■ Task goal ■
Take the lines below beginning at the line that has "This setting is in Fldigi __Configure > Config Dialog > Modem" and stopping after the line that has "located @ /home/pi/.fldigi-right/fldigi<date>.log", and print them exactly as they are, with no other lines.

■ Data ■

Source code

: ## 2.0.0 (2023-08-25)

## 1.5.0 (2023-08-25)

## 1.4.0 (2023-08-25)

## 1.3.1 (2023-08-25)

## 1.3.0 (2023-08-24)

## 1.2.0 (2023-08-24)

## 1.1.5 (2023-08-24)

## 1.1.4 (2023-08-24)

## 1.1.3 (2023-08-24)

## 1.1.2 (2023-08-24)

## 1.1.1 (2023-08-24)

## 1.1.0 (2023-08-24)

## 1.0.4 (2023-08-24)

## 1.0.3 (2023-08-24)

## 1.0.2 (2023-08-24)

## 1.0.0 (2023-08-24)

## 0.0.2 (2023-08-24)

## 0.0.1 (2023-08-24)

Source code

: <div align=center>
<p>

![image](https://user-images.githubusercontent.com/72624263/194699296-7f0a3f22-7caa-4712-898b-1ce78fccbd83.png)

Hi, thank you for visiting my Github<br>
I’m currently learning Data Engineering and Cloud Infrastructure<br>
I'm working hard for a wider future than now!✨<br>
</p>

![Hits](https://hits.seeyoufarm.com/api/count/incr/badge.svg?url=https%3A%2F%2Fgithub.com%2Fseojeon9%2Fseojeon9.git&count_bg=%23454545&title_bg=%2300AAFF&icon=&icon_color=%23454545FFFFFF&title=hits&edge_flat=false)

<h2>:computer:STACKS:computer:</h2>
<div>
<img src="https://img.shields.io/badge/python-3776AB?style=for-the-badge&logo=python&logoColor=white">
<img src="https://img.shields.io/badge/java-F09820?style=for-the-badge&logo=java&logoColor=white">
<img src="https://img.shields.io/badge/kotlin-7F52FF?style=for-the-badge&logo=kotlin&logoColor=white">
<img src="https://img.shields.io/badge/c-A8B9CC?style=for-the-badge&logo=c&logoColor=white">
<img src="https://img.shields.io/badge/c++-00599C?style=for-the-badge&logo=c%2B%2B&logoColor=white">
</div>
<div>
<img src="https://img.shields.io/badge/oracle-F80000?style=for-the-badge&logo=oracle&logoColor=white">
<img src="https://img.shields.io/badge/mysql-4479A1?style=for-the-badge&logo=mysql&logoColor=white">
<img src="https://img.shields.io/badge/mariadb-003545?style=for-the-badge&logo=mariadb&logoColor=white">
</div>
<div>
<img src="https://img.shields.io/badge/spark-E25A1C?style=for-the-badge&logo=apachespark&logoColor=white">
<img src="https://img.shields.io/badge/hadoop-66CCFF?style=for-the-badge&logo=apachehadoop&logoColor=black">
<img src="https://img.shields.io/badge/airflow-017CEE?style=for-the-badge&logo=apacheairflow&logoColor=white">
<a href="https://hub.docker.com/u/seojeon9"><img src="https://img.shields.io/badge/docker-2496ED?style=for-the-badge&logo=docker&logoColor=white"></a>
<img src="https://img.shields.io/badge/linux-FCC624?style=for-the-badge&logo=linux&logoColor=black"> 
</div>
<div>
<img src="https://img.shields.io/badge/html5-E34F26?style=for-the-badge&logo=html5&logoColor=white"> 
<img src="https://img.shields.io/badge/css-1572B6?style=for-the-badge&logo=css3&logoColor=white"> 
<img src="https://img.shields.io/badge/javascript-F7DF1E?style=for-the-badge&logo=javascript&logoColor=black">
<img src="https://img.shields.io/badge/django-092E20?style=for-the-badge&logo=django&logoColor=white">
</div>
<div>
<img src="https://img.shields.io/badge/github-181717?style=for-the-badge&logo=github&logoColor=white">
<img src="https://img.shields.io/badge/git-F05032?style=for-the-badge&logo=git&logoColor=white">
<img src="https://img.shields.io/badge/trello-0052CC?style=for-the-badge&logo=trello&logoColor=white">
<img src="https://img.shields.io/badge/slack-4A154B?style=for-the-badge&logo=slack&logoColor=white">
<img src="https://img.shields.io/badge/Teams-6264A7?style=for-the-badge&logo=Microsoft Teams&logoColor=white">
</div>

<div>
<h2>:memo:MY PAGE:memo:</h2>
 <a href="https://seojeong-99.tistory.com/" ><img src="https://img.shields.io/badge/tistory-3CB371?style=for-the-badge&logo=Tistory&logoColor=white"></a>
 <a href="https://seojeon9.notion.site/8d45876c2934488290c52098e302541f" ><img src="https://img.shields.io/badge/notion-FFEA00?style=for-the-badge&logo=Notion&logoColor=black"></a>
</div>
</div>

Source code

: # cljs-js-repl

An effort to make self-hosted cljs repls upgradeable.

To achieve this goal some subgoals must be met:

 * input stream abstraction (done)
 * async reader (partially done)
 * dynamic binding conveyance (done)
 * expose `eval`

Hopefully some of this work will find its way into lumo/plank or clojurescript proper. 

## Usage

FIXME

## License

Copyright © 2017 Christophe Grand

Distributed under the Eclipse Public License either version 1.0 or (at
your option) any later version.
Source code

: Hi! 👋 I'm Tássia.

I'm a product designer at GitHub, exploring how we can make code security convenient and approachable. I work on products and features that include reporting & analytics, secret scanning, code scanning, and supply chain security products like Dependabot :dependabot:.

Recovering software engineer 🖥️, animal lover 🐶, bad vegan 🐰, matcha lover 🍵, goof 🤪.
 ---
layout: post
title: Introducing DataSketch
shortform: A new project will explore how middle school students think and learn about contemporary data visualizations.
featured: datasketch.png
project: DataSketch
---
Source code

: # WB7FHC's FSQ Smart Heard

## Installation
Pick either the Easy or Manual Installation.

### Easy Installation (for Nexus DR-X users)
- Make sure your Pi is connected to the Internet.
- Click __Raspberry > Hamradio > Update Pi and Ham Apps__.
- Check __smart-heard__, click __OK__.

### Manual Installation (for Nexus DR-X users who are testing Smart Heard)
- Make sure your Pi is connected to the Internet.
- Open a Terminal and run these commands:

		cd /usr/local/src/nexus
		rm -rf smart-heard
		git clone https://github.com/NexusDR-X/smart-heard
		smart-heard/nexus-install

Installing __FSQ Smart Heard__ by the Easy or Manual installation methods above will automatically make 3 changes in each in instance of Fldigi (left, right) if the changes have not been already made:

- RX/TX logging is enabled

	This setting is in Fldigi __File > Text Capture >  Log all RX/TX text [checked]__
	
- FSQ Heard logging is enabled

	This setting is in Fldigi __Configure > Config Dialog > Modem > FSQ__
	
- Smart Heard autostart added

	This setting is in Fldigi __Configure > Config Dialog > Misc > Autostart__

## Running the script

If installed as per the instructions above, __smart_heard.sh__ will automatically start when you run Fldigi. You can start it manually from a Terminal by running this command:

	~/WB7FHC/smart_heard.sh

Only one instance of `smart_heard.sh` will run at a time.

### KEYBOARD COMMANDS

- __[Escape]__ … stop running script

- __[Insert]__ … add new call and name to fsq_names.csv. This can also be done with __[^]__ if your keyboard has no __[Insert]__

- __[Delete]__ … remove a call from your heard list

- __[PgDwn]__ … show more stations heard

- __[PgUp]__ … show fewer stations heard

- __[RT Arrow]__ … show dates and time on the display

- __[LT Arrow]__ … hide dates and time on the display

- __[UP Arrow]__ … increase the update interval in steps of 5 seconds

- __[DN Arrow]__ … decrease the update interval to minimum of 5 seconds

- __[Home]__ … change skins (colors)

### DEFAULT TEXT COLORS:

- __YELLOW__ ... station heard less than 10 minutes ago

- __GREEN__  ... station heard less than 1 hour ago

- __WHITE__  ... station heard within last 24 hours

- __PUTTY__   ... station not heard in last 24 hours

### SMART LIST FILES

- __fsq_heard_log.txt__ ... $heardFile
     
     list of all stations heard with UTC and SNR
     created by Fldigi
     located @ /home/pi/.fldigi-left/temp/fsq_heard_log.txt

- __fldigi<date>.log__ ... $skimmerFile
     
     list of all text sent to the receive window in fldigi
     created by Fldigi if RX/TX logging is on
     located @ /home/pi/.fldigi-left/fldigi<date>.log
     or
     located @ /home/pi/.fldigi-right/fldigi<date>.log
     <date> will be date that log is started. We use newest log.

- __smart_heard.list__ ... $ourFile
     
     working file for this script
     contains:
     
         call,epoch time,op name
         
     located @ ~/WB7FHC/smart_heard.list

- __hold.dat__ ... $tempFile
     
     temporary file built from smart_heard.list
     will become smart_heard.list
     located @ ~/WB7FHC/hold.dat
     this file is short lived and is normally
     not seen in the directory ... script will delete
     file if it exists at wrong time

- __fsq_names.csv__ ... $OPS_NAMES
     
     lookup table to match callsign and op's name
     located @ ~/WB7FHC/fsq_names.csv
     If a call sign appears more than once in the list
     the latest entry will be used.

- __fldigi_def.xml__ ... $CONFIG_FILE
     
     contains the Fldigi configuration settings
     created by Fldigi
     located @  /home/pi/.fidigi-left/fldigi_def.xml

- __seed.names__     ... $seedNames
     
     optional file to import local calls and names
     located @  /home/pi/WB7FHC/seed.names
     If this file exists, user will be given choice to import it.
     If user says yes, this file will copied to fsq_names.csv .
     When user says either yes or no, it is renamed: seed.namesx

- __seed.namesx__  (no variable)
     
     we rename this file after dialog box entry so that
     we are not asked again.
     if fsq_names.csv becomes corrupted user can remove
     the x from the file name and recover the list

■ Response to the task ■
	This setting is in Fldigi __Configure > Config Dialog > Modem > FSQ__
	
- Smart Heard autostart added

	This setting is in Fldigi __Configure > Config Dialog > Misc > Autostart__

## Running the script

If installed as per the instructions above, __smart_heard.sh__ will automatically start when you run Fldigi. You can start it manually from a Terminal by running this command:

	~/WB7FHC/smart_heard.sh

Only one instance of `smart_heard.sh` will run at a time.

### KEYBOARD COMMANDS

- __[Escape]__ … stop running script

- __[Insert]__ … add new call and name to fsq_names.csv. This can also be done with __[^]__ if your keyboard has no __[Insert]__

- __[Delete]__ … remove a call from your heard list

- __[PgDwn]__ … show more stations heard

- __[PgUp]__ … show fewer stations heard

- __[RT Arrow]__ … show dates and time on the display

- __[LT Arrow]__ … hide dates and time on the display

- __[UP Arrow]__ … increase the update interval in steps of 5 seconds

- __[DN Arrow]__ … decrease the update interval to minimum of 5 seconds

- __[Home]__ … change skins (colors)

### DEFAULT TEXT COLORS:

- __YELLOW__ ... station heard less than 10 minutes ago

- __GREEN__  ... station heard less than 1 hour ago

- __WHITE__  ... station heard within last 24 hours

- __PUTTY__   ... station not heard in last 24 hours

### SMART LIST FILES

- __fsq_heard_log.txt__ ... $heardFile
     
     list of all stations heard with UTC and SNR
     created by Fldigi
     located @ /home/pi/.fldigi-left/temp/fsq_heard_log.txt

- __fldigi<date>.log__ ... $skimmerFile
     
     list of all text sent to the receive window in fldigi
     created by Fldigi if RX/TX logging is on
     located @ /home/pi/.fldigi-left/fldigi<date>.log
     or
     located @ /home/pi/.fldigi-right/fldigi<date>.log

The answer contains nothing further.